Untuk memastikan kader memiliki kompetensi yang memadai, kegiatan pembekalan ini menghadirkan narasumber utama dari pusat, yaitu drh. Agus Jaelani, M.Si dari Direktorat Kesehatan Masyarakat Veteriner (KESMAVET) Ditjen Peternakan dan Kesehatan Hewan Kementerian Pertanian, serta Kepala Bidang Kesehatan Hewan KBB, drh. Acep Rohimat, M.Tr.AP.
drh. Acep Rohimat menjelaskan bahwa kurikulum pelatihan dirancang komprehensif, mencakup pengenalan mendalam terhadap berbagai jenis zoonosis, prosedur pencegahan, serta teknik Komunikasi, Informasi, dan Edukasi (KIE) yang efektif.
“Para kader dibekali mulai dari tata cara pencegahan, pengenalan media edukatif seperti flipchart, hingga skema penyusunan pesan kesehatan yang mudah dipahami masyarakat. Kami juga menekankan pelatihan keterampilan komunikasi dasar agar pesan kesehatan dapat tersampaikan dengan tepat sasaran,” ujar drh. Acep.

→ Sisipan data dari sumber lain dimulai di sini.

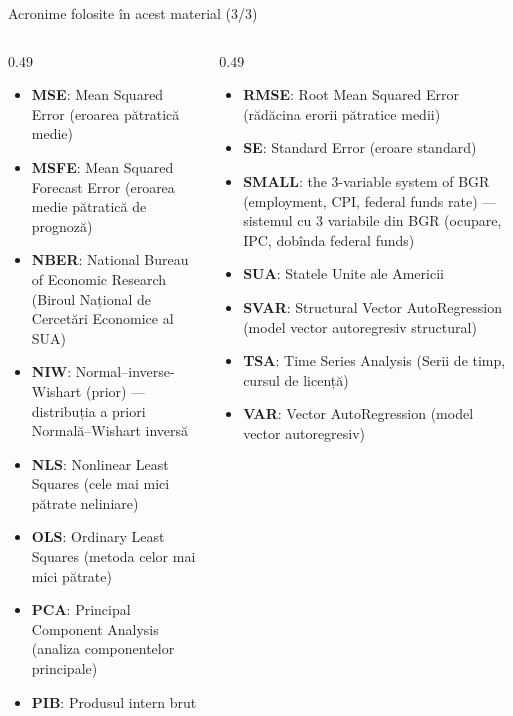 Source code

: \begin{frame}{Acronime folosite în acest material (3/3)}
\begin{columns}[T]
\begin{column}{0.49\textwidth}
\begin{itemize}\setlength{\itemsep}{0pt}
    \item \textbf{MSE}: Mean Squared Error (eroarea pătratică medie)
    \item \textbf{MSFE}: Mean Squared Forecast Error (eroarea medie pătratică de prognoză)
    \item \textbf{NBER}: National Bureau of Economic Research (Biroul Național de Cercetări Economice al SUA)
    \item \textbf{NIW}: Normal–inverse-Wishart (prior) — distribuția a priori Normală–Wishart inversă
    \item \textbf{NLS}: Nonlinear Least Squares (cele mai mici pătrate neliniare)
    \item \textbf{OLS}: Ordinary Least Squares (metoda celor mai mici pătrate)
    \item \textbf{PCA}: Principal Component Analysis (analiza componentelor principale)
    \item \textbf{PIB}: Produsul intern brut
\end{itemize}
\end{column}
\begin{column}{0.49\textwidth}
\begin{itemize}\setlength{\itemsep}{0pt}
    \item \textbf{RMSE}: Root Mean Squared Error (rădăcina erorii pătratice medii)
    \item \textbf{SE}: Standard Error (eroare standard)
    \item \textbf{SMALL}: the 3-variable system of BGR (employment, CPI, federal funds rate) — sistemul cu 3 variabile din BGR (ocupare, IPC, dobînda federal funds)
    \item \textbf{SUA}: Statele Unite ale Americii
    \item \textbf{SVAR}: Structural Vector AutoRegression (model vector autoregresiv structural)
    \item \textbf{TSA}: Time Series Analysis (Serii de timp, cursul de licență)
    \item \textbf{VAR}: Vector AutoRegression (model vector autoregresiv)
\end{itemize}
\end{column}
\end{columns}
\end{frame}

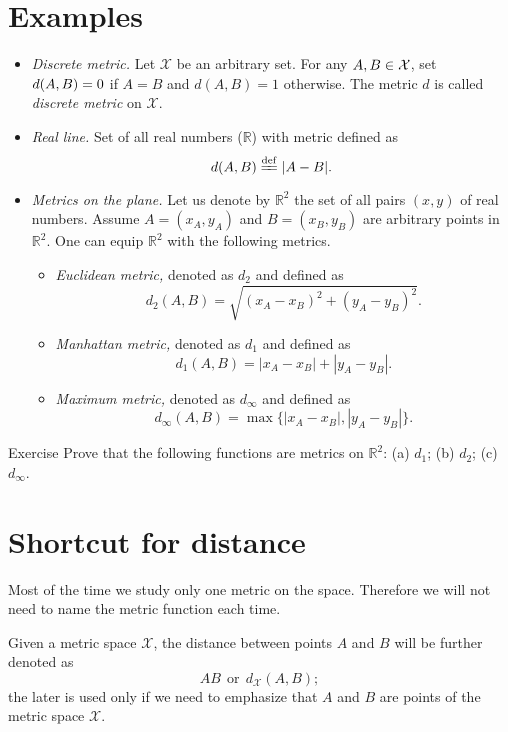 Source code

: \section*{Examples}

\begin{itemize}
\item {}\emph{Discrete metric.} Let $\mathcal X$ be an arbitrary set. 
For any $A,B\z\in\mathcal X$, 
set $d(A,B)\z=0$ if $A=B$ and $d(A,B)=1$ otherwise.
The metric $d$ is called \emph{discrete metric} on $\mathcal X$.
\item{}\emph{Real line.} Set of all real numbers ($\mathbb{R}$) with metric defined as 
$$d(A,B)\df|A-B|.$$
\item {}\emph{Metrics on the plane.}
Let us denote by $\mathbb{R}^2$ the set of all pairs $(x,y)$ of real numbers.
Assume $A=(x_A,y_A)$ and $B=(x_B,y_B)$ are arbitrary points in $\mathbb{R}^2$.
One can equip $\mathbb{R}^2$ with the following metrics.
\begin{itemize}
\item{}\emph{Euclidean metric,} denoted as $d_2$ and defined as \label{def:d_2}
$$d_2(A,B)=\sqrt{(x_A-x_B)^2+(y_A-y_B)^2}.$$
\item{}\emph{Manhattan metric,} denoted as $d_1$ and defined as 
$$d_1(A,B)=|x_A-x_B|+|y_A-y_B|.$$
\item{}\emph{Maximum metric,} denoted as $d_\infty$ and defined as 
$$d_\infty(A,B)=\max\{|x_A-x_B|,|y_A-y_B|\}.$$
\end{itemize}
\end{itemize}

\begin{thm}{Exercise}\label{ex:d_1+d_2+d_infty}
Prove that the following functions are metrics on $\mathbb{R}^2$:
(a) $d_1$; (b) $d_2$; (c) $d_\infty$.
\end{thm}


\section*{Shortcut for distance}

Most of the time  
we study only one metric on the space.
Therefore we will not need to name the metric function each time.

Given a metric space $\mathcal X$,
the distance between points $A$ and $B$ will be further denoted as $$AB\ \ \text{or}\ \ d_{\mathcal X}(A,B);$$
the later is used only if we need to emphasize that $A$ and $B$ are points of the metric space $\mathcal X$.


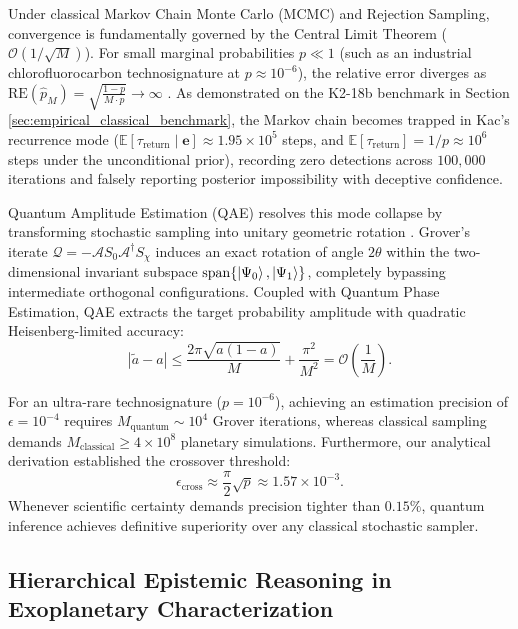 Under classical Markov Chain Monte Carlo (MCMC) and Rejection Sampling, convergence is fundamentally governed by the Central Limit Theorem ($\mathcal{O}(1/\sqrt{M})$). For small marginal probabilities $p \ll 1$ (such as an industrial chlorofluorocarbon technosignature at $p \approx 10^{-6}$), the relative error diverges as $\mathrm{RE}(\hat{p}_M) = \sqrt{\frac{1-p}{M \cdot p}} \to \infty$ \cite{lecuyer2010}. As demonstrated on the K2-18b benchmark in Section \ref{sec:empirical_classical_benchmark}, the Markov chain becomes trapped in Kac's recurrence mode ($\mathbb{E}[\tau_{\mathrm{return}} \mid \mathbf{e}] \approx 1.95 \times 10^5$ steps, and $\mathbb{E}[\tau_{\mathrm{return}}] = 1/p \approx 10^6$ steps under the unconditional prior), recording zero detections across $100,000$ iterations and falsely reporting posterior impossibility with deceptive confidence.

Quantum Amplitude Estimation (QAE) resolves this mode collapse by transforming stochastic sampling into unitary geometric rotation \cite{brassard2002}. Grover's iterate $\mathcal{Q} = -\mathcal{A} S_0 \mathcal{A}^\dagger S_\chi$ induces an exact rotation of angle $2\theta$ within the two-dimensional invariant subspace $\mathrm{span}\{\ket{\Psi_0}, \ket{\Psi_1}\}$, completely bypassing intermediate orthogonal configurations. Coupled with Quantum Phase Estimation, QAE extracts the target probability amplitude with quadratic Heisenberg-limited accuracy:
\begin{equation}
|\tilde{a} - a| \le \frac{2\pi \sqrt{a(1-a)}}{M} + \frac{\pi^2}{M^2} = \mathcal{O}\left(\frac{1}{M}\right).
\end{equation}

For an ultra-rare technosignature ($p = 10^{-6}$), achieving an estimation precision of $\epsilon = 10^{-4}$ requires $M_{\mathrm{quantum}} \sim 10^4$ Grover iterations, whereas classical sampling demands $M_{\mathrm{classical}} \ge 4 \times 10^8$ planetary simulations. Furthermore, our analytical derivation established the crossover threshold:
\begin{equation}
\epsilon_{\mathrm{cross}} \approx \frac{\pi}{2}\sqrt{p} \approx 1.57 \times 10^{-3}.
\end{equation}
Whenever scientific certainty demands precision tighter than $0.15\%$, quantum inference achieves definitive superiority over any classical stochastic sampler.

\subsection{Hierarchical Epistemic Reasoning in Exoplanetary Characterization}\label{subsec:conclusion_epistemic_hierarchy}

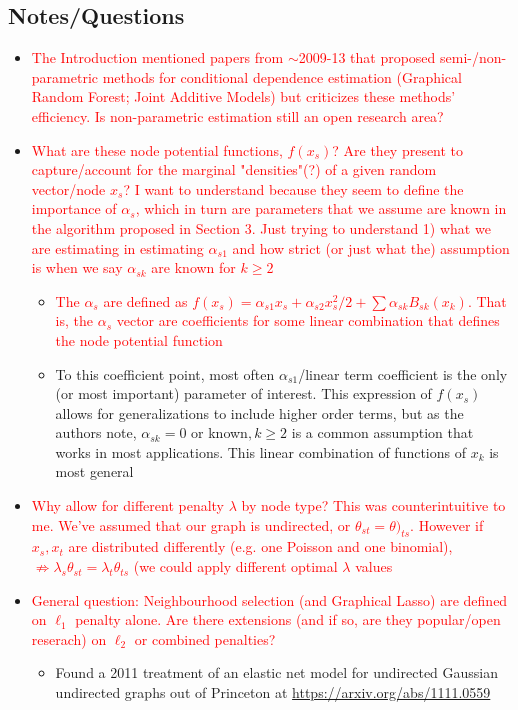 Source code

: \documentclass[11pt]{article}
\begin{document}
\subsection*{Notes/Questions}
	
	\begin{itemize}
	
		\item \textcolor{red}{The Introduction mentioned papers from \(\sim\)2009-13 that proposed semi-/non-parametric methods for conditional dependence estimation (Graphical Random Forest; Joint Additive Models) but criticizes these methods' efficiency. Is non-parametric estimation still an open research area?}
		
		\item \textcolor{red}{What are these node potential functions, $f(x_s)$? Are they present to capture/account for the marginal "densities"(?) of a given random vector/node $x_s$? I want to understand because they seem to define the importance of $\alpha_s$, which in turn are parameters that we assume are known in the algorithm proposed in Section 3. Just trying to understand 1) what we are estimating in estimating $\alpha_{s1}$ and how strict (or just what the) assumption is when we say $\alpha_{sk}$ are known for $k\geq 2$}
		\begin{itemize}
            \item \textcolor{red}{The $\alpha_s$ are defined as $f(x_s) = \alpha_{s1}x_s + \alpha_{s2}x_s^2/2 + \sum \alpha_{sk}B_{sk}(x_k)$. That is, the $\alpha_s$ vector are coefficients for some linear combination that defines the node potential function}
            \item To this coefficient point, most often $\alpha_{s1}$/linear term coefficient is the only (or most important) parameter of interest. This expression of $f(x_s)$ allows for generalizations to include higher order terms, but as the authors note, $\alpha_{sk}=0$ or known$, k\geq 2$ is a common assumption that works in most applications. This linear combination of functions of $x_k$ is most general 
        \end{itemize}

		\item \textcolor{red}{Why allow for different penalty $\lambda$ by node type? This was counterintuitive to me. We've assumed that our graph is undirected, or $\theta_{st}=\theta)_{ts}$. However if $x_s, x_t$ are distributed differently (e.g. one Poisson and one binomial), $\not \Rightarrow \lambda_s \theta_{st}= \lambda_t \theta_{ts}$ (we could apply different optimal $\lambda$ values}
		
		\item \textcolor{red}{General question: Neighbourhood selection (and Graphical Lasso) are defined on $\ell_1$ penalty alone. Are there extensions (and if so, are they popular/open reserach) on $\ell_2$ or combined penalties?}
			\begin{itemize}
                \item Found a 2011 treatment of an elastic net model for undirected Gaussian undirected graphs out of Princeton at \url{https://arxiv.org/abs/1111.0559}
            \end{itemize} 			
	\end{itemize}
	
\end{document}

Ia berharap, dengan bekal KIE yang mumpuni, Kasizo dapat berfungsi sebagai jejaring kewaspadaan dini yang handal. “Target kami adalah setiap laporan kasus, baik dari hewan maupun dugaan penularan ke manusia, dapat ditangani secara cepat, tepat, dan terkoordinasi dengan melibatkan Puskesmas dan petugas kesehatan hewan di lapangan,” pungkasnya.
Program Kasizo ini menjadi penanda keseriusan Pemerintah Kabupaten Bandung Barat dalam mewujudkan visi Bandung Barat Sehat dan Berdaya Saing, melalui pembangunan masyarakat yang tangguh, sadar akan kesehatan, dan peduli terhadap ekosistem hewan dan lingkungan sekitar.